▶ [Work to be completed]: Search the entries below for the word "name", then copy each line in which it is found.

+---+

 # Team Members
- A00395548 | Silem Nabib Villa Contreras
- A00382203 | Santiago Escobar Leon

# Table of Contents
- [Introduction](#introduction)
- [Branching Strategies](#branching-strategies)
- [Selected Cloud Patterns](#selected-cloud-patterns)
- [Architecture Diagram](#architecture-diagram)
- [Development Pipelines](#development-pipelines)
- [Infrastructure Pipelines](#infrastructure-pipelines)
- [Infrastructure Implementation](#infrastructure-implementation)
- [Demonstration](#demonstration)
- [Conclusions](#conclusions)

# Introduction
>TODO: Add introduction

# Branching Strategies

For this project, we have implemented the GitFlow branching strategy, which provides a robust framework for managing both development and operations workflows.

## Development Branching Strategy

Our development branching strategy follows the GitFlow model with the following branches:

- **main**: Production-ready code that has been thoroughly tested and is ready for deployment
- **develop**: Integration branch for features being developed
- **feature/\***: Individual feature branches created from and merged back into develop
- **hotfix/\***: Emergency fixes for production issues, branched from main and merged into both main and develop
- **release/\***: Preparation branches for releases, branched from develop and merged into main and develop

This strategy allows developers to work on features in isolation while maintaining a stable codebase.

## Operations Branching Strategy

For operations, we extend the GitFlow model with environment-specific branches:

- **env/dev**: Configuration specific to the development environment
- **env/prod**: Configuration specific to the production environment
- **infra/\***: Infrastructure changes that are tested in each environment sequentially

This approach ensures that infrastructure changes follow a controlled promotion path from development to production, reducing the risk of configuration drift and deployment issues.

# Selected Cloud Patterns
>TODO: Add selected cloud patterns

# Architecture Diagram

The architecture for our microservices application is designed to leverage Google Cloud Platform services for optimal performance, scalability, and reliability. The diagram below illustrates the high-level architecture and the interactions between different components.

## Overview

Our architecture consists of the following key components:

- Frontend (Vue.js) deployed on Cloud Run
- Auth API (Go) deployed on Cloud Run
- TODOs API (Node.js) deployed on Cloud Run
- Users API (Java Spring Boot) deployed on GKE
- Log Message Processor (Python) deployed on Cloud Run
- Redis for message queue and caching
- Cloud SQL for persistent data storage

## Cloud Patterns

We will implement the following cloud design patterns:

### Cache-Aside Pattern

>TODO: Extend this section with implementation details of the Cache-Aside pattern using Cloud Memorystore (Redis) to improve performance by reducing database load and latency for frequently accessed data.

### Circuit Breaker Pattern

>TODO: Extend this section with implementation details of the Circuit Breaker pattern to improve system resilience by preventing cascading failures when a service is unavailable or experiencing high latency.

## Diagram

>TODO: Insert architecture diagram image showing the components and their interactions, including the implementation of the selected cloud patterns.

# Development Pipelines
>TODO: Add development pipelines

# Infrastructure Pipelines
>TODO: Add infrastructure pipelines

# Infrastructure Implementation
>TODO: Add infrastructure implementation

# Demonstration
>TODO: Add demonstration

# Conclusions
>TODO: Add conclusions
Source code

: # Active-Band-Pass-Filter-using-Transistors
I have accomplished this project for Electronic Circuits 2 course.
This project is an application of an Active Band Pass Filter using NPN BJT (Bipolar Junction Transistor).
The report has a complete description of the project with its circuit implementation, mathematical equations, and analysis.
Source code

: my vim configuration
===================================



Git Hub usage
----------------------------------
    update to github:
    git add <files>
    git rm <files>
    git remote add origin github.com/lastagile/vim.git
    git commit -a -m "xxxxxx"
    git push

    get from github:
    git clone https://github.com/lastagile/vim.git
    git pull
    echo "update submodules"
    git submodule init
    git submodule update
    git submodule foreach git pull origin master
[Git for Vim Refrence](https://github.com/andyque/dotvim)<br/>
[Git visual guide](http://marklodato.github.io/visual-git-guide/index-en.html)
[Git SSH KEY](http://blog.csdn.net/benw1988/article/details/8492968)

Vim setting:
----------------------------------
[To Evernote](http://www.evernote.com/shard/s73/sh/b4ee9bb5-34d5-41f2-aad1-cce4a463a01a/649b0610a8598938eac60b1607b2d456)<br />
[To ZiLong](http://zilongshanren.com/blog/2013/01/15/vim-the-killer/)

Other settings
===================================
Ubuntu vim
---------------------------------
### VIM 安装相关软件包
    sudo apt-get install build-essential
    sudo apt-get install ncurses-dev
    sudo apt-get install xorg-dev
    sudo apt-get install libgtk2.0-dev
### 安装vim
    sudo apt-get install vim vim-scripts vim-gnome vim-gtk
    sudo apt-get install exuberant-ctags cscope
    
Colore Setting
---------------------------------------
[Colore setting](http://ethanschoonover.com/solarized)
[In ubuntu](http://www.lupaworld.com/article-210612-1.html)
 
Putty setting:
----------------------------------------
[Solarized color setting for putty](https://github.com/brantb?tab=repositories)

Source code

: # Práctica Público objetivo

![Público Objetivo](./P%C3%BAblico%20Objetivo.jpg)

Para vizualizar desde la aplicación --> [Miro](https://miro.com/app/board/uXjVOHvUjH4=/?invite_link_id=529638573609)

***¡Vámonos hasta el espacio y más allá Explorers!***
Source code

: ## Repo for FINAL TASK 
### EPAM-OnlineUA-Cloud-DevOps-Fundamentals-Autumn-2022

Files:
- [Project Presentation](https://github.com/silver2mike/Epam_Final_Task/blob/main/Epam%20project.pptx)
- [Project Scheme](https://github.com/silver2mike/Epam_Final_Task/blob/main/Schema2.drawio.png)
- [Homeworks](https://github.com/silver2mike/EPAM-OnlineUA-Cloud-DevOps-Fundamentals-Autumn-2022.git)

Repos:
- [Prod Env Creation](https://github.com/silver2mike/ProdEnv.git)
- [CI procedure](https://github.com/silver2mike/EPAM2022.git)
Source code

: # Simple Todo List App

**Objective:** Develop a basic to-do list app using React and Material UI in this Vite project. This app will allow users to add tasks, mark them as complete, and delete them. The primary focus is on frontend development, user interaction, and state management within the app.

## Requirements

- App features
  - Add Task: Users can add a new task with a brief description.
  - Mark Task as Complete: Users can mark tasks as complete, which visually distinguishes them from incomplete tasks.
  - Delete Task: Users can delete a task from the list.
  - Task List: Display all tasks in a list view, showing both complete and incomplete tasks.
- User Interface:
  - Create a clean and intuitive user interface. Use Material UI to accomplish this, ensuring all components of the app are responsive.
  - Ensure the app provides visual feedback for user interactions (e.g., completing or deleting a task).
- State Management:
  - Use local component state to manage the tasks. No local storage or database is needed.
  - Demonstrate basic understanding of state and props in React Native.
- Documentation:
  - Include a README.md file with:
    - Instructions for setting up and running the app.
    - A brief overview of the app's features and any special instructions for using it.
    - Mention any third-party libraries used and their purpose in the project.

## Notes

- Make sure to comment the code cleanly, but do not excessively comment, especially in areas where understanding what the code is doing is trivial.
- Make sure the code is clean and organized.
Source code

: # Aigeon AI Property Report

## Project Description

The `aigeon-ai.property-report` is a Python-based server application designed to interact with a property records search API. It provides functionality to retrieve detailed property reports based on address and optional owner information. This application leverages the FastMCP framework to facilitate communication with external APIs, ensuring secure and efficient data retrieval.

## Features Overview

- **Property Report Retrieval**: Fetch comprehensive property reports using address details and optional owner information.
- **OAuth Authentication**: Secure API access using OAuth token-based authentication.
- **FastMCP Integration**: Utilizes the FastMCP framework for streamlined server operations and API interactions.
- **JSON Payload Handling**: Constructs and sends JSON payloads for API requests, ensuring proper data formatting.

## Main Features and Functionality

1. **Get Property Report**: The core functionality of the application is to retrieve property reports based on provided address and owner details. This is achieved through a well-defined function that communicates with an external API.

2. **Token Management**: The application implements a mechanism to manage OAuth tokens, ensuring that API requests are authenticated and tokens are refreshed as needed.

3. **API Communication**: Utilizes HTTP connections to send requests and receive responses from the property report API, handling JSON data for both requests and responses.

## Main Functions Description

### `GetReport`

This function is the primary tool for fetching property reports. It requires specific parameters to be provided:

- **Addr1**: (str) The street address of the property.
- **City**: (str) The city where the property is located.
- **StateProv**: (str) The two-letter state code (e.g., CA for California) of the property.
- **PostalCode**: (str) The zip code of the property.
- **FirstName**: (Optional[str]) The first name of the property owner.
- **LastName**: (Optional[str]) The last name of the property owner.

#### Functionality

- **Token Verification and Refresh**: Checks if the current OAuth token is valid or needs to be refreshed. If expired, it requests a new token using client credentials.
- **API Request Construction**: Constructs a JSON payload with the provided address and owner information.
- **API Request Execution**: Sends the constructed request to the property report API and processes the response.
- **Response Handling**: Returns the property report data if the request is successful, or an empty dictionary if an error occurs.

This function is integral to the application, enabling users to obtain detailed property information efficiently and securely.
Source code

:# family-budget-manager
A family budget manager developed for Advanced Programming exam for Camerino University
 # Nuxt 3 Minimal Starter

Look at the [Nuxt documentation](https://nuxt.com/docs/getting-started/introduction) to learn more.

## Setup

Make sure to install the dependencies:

+---+

▶ [Task result]:
- **FirstName**: (Optional[str]) The first name of the property owner.
- **LastName**: (Optional[str]) The last name of the property owner.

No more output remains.